Except for those who actually work in the food service industry, the general public is largely unaware of restaurants’ inner-workings, and after you read the following article you may concede that ignorance is bliss. Reader’s Digest has complied a list of 13 confessions of a waiter which are excerpts from a book called “Waiter Rant: Thanks for the Tip–Confessions of a Cynical Waiter” by an author who simply goes by “The Waiter.” See some of our favorites, inside…
2. There are almost never any sick days in the restaurant business. A busboy with a kid to support isn’t going to stay home and miss out on $100 because he’s got strep throat. And these are the people handling your food.

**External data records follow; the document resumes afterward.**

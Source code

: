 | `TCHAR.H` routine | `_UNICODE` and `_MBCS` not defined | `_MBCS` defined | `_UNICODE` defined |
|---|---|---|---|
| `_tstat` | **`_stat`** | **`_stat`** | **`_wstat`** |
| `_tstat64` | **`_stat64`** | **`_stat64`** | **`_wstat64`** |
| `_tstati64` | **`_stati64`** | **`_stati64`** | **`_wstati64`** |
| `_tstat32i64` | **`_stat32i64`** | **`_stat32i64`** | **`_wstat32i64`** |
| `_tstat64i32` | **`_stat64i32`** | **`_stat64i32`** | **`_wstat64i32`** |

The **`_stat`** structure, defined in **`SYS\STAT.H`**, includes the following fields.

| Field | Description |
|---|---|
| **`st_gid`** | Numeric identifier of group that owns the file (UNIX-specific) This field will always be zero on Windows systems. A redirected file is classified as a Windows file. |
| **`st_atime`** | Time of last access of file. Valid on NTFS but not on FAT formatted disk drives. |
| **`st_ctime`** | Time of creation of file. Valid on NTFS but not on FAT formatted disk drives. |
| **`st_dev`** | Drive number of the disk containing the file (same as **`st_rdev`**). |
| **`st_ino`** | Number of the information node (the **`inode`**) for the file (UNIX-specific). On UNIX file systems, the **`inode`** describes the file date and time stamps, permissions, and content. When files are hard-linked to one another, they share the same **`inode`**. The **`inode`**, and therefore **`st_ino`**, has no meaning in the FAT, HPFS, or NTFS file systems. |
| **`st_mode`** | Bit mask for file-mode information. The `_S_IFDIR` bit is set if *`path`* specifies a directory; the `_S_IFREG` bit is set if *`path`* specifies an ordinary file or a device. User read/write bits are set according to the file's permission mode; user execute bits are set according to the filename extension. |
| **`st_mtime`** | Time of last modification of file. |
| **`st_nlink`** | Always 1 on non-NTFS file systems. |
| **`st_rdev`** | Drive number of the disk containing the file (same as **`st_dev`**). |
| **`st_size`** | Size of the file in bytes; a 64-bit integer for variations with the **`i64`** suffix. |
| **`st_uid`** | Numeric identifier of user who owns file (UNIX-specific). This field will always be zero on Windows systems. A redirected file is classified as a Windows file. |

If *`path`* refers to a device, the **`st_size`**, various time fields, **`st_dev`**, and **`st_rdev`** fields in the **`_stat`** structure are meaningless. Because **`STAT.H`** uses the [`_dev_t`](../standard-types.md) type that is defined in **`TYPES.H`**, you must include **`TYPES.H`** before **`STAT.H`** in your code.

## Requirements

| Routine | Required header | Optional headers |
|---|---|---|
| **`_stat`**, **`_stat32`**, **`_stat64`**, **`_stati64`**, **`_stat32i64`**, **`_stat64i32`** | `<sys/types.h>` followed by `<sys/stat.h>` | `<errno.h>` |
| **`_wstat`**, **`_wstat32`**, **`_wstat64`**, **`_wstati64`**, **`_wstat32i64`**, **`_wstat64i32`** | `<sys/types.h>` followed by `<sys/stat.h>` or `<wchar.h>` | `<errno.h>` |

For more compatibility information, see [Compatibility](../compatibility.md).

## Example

3. When customers’ dissatisfaction devolves into personal attacks, adulterating food or drink is a convenient way for servers to exact covert vengeance. Waiters can and do spit in people’s food.
4. Never say “I’m friends with the owner.” Restaurant owners don’t have friends. This marks you as a clueless poseur the moment you walk in the door.
13. Never, ever come in 15 minutes before closing time. The cooks are tired and will cook your dinner right away. So while you’re chitchatting over salads, your entrées will be languishing under the heat lamp while the dishwasher is spraying industrial-strength, carcinogenic cleaning solvents in their immediate vicinity.
Check out Readers Digest’s article for the full list.
We can think of no better time to abide by the Golden Rule then when eating at a restaurant. On two occasions, I actually exited a restaurant before the food was served because I felt that I had displeased the staff and feared their retribution. After reading these confessions, I think my instincts were dead-on.